For league play and country-club events, dress codes vary. Some clubs require collared shirts; others require no denim. Read the venue policy before you show up.
The short version
Buy the features, not the label. Any moisture-wicking top, any bottom with a real pocket for a spare ball, court shoes (not running shoes), a hat or visor for outdoor play, and you are dressed for pickleball. The pickleball-branded versions of all of these are fine but rarely necessary. Spend the saved money on a paddle that suits your style and on more court time.
References
- Pickleball Bella · Women's pickleball-labeled apparel; tanks ~$31.99, skorts ~$69.99 as of April 2026
- Joola Apparel · Apparel category alongside paddles; men's, women's, and unisex
- Vuori Clothing · General performance apparel; court-suitable pieces sit under broader athletic categories
- USA Pickleball Official Rules · No dress code in the rulebook; player attire is left to event organizers
- My Pickleball Connect court directory · Where to actually go play once you are dressed
Frequently asked
- Do I really need pickleball-specific clothing?
- No. Tennis apparel, training shorts, athletic skirts and skorts, and breathable performance tops all work fine. The pickleball-branded versions are mostly the same fabric and cut with a pickleball label. The one feature worth seeking out is a secure pocket for a spare ball, which exists on most pickleball-branded shorts and skorts but also on plenty of generic tennis bottoms.
- What should a beginner wear to their first pickleball session?
- A moisture-wicking top, training shorts or a tennis skort with at least one secure pocket, and court shoes (tennis shoes count). Add a cap or visor for outdoor play and a small water bottle. Skip running shoes and skip cotton t-shirts. Total cost can be under $30 if you already own court shoes.
- Are pickleball skorts different from tennis skorts?
- Almost never. Most pickleball skorts are tennis skorts with a pickleball label. The one functional difference some pickleball-branded skorts add is a thigh-mounted ball pocket on the compression shorts underneath. If that matters to you, look for it explicitly. Otherwise any tennis skort with built-in compression shorts works.
- Is there a USA Pickleball dress code for tournaments?

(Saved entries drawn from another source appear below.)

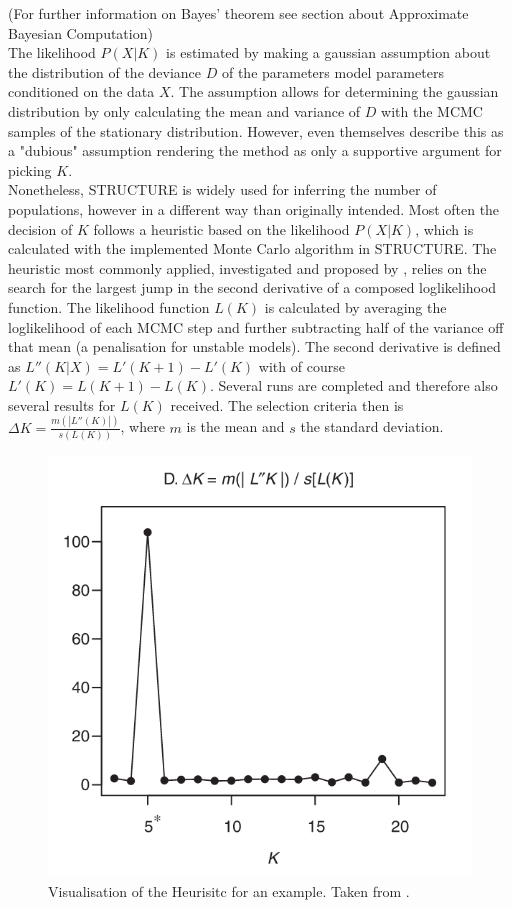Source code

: \documentclass[a4paper, 11pt]{article}
\begin{document}
(For further information on Bayes' theorem see section about Approximate Bayesian Computation)\\
The likelihood $P(X|K)$ is estimated by making a gaussian assumption about the distribution of the deviance $D$ of the parameters model parameters conditioned on the data $X$. The assumption allows for determining the gaussian distribution by only calculating the mean and variance of $D$ with the MCMC samples of the stationary distribution. However, even \textcite{pritchard2000inference} themselves describe this as a "dubious" assumption rendering the method as only a supportive argument for picking $K$.\\
Nonetheless, STRUCTURE is widely used for inferring the number of populations, however in a different way than originally intended. Most often the decision of $K$ follows a heuristic based on the likelihood $P(X|K)$, which is calculated with the implemented Monte Carlo algorithm in STRUCTURE. The heuristic most commonly applied, investigated and proposed by \cite{evanno2005detecting}, relies on the search for the largest jump in the second derivative of a composed loglikelihood function. The likelihood function $L(K)$ is calculated by averaging the loglikelihood of each MCMC step and further subtracting half of the variance off that mean (a penalisation for unstable models). The second derivative is defined as $L''(K|X) = L'(K+1) - L'(K)$ with of course $L'(K) = L(K+1) - L(K)$. Several runs are completed and therefore also several results for $L(K)$ received. The selection criteria then is $\Delta K = \frac{m(|L''(K)|)}{s(L(K))}$, where $m$ is the mean and $s$ the standard deviation. \\
\begin{figure}
\centering
\includegraphics[scale=0.4]{delta_K}
\caption{Visualisation of the Heurisitc for an example. Taken from \cite{evanno2005detecting}.}
\end{figure}
\end{document}
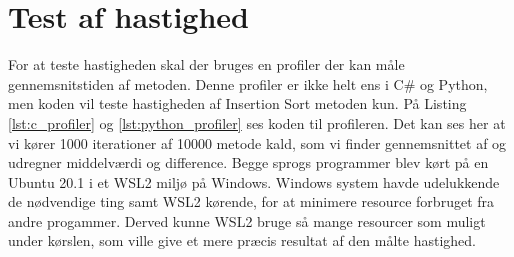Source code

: \documentclass[class=report, crop=false]{standalone}
\begin{document}
    \section{Test af hastighed}
    For at teste hastigheden skal der bruges en profiler der kan måle gennemsnitstiden af metoden. Denne profiler er ikke helt ens i C\# og Python, men koden vil teste hastigheden af Insertion Sort metoden kun. På Listing \ref{lst:c_profiler} og \ref{lst:python_profiler} ses koden til profileren. Det kan ses her at vi kører 1000 iterationer af 10000 metode kald, som vi finder gennemsnittet af og udregner middelværdi og difference.
    Begge sprogs programmer blev kørt på en Ubuntu 20.1 i et WSL2 miljø på Windows. Windows system havde udelukkende de nødvendige ting samt WSL2 kørende, for at minimere resource forbruget fra andre progammer. Derved kunne WSL2 bruge så mange resourcer som muligt under kørslen, som ville give et mere præcis resultat af den målte hastighed.
    \begin{tcolorbox}
        \lstset{style=codestyle}
        C}, lastline=22, caption={C\# Profiler}, label={lst:c_profiler}]{Kode/Profiler.cs}
    \end{tcolorbox}
    \begin{tcolorbox}
        \lstset{style=codestyle}
        
    \end{tcolorbox}
\end{document}
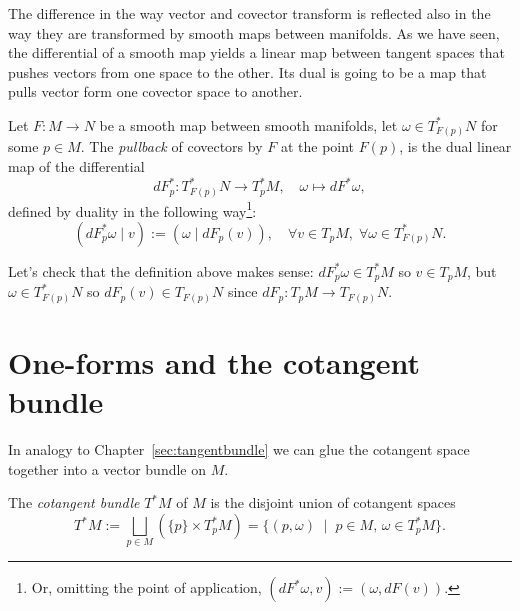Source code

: The difference in the way vector and covector transform is reflected also in the way they are transformed by smooth maps between manifolds.
As we have seen, the differential of a smooth map yields a linear map between tangent spaces that pushes vectors from one space to the other.
Its dual is going to be a map that pulls vector form one covector space to another.

\begin{definition}\label{def:pullback:oneform}
  Let $F:M\to N$ be a smooth map between smooth manifolds, let $\omega\in T^*_{F(p)}N$ for some $p\in M$.
  The \emph{pullback} of covectors by $F$ at the point $F(p)$, is the dual linear map of the differential
  \begin{equation}
    dF^*_p : T^*_{F(p)} N \to T^*_p M, \quad \omega \mapsto dF^*\omega,
  \end{equation}
  defined by duality in the following way\footnote{Or, omitting the point of application, $\left(dF^*\omega, v\right) := \left(\omega, dF(v)\right)$.}:
  \begin{equation}
    \left(dF^*_p\omega \mid v\right) := \left(\omega \mid dF_p(v)\right),\quad
    \forall v\in T_pM,\; \forall \omega\in T^*_{F(p)}N.
  \end{equation}
\end{definition}
\noindent Let's check that the definition above makes sense: $dF^*_p \omega \in T^*_p M$ so $v\in T_p M$, but $\omega\in T^*_{F(p)}N$ so $dF_p(v)\in T_{F(p)}N$ since $dF_p: T_pM\to T_{F(p)}N$.

\section{One-forms and the cotangent bundle}

In analogy to Chapter~\ref{sec:tangentbundle} we can glue the cotangent space together into a vector bundle on $M$.

\begin{definition}
  The \emph{cotangent bundle} $T^*M$ of $M$ is the disjoint union of cotangent spaces
  \begin{equation}
    T^*M := \bigsqcup_{p\in M}\left(\{p\}\times T^*_pM\right)
       = \{(p,\omega) \;\mid\; p\in M,\, \omega\in T^*_pM\}.
  \end{equation}
\end{definition}

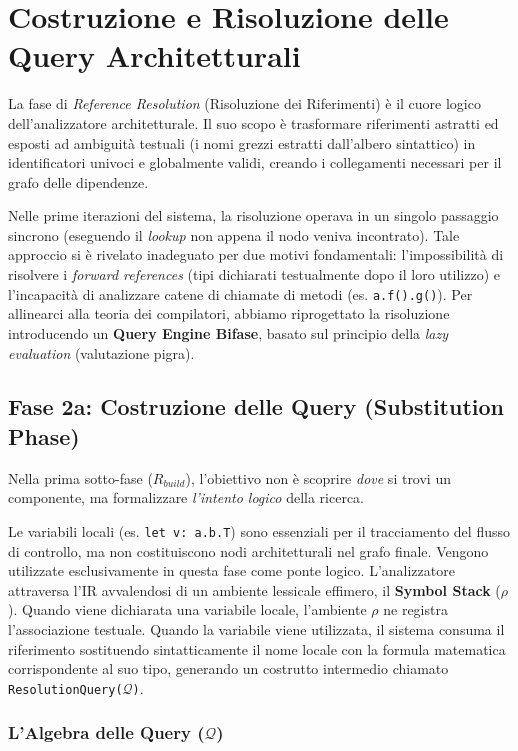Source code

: \chapter{Costruzione e Risoluzione delle Query Architetturali}
\label{ch:name_resolution}

La fase di \textit{Reference Resolution} (Risoluzione dei
Riferimenti) è il cuore logico dell'analizzatore architetturale. Il
suo scopo è trasformare riferimenti astratti ed esposti ad ambiguità
testuali (i nomi grezzi estratti dall'albero sintattico) in
identificatori univoci e globalmente validi, creando i collegamenti
necessari per il grafo delle dipendenze.

Nelle prime iterazioni del sistema, la risoluzione operava in un
singolo passaggio sincrono (eseguendo il \textit{lookup} non appena
il nodo veniva incontrato). Tale approccio si è rivelato inadeguato
per due motivi fondamentali: l'impossibilità di risolvere i
\textit{forward references} (tipi dichiarati testualmente dopo il
loro utilizzo) e l'incapacità di analizzare catene di chiamate di
metodi (es. \texttt{a.f().g()}).
Per allinearci alla teoria dei compilatori, abbiamo riprogettato la
risoluzione introducendo un \textbf{Query Engine Bifase}, basato sul
principio della \textit{lazy evaluation} (valutazione pigra).

\section{Fase 2a: Costruzione delle Query (Substitution Phase)}

Nella prima sotto-fase ($R_{build}$), l'obiettivo non è scoprire
\textit{dove} si trovi un componente, ma formalizzare
\textit{l'intento logico} della ricerca.

Le variabili locali (es. \texttt{let v: a.b.T}) sono essenziali per
il tracciamento del flusso di controllo, ma non costituiscono nodi
architetturali nel grafo finale. Vengono utilizzate esclusivamente in
questa fase come ponte logico. L'analizzatore attraversa l'IR
avvalendosi di un ambiente lessicale effimero, il \textbf{Symbol
Stack} ($\rho$).
Quando viene dichiarata una variabile locale, l'ambiente $\rho$ ne
registra l'associazione testuale. Quando la variabile viene
utilizzata, il sistema consuma il riferimento sostituendo
sintatticamente il nome locale con la formula matematica
corrispondente al suo tipo, generando un costrutto intermedio
chiamato \texttt{ResolutionQuery($\mathcal{Q}$)}.

\subsection{L'Algebra delle Query ($\mathcal{Q}$)}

- Not in the official rulebook. USA Pickleball publishes rules on serves, scoring, the kitchen, and equipment. Player attire is left to event organizers. Most amateur sanctioned tournaments accept any standard athletic outfit. Read the specific event packet to check for venue-imposed rules like collared shirts.
- What should I wear for outdoor pickleball in summer?
- A polyester or polyester-elastane top, a UPF 50 long sleeve or sun shirt if you burn easily, training shorts or a skort, court shoes, a cap or visor, and polarized sunglasses. A small sweat towel and a 32 oz water bottle round out the kit. Most public outdoor courts have no shade, so plan for sun exposure across a full session.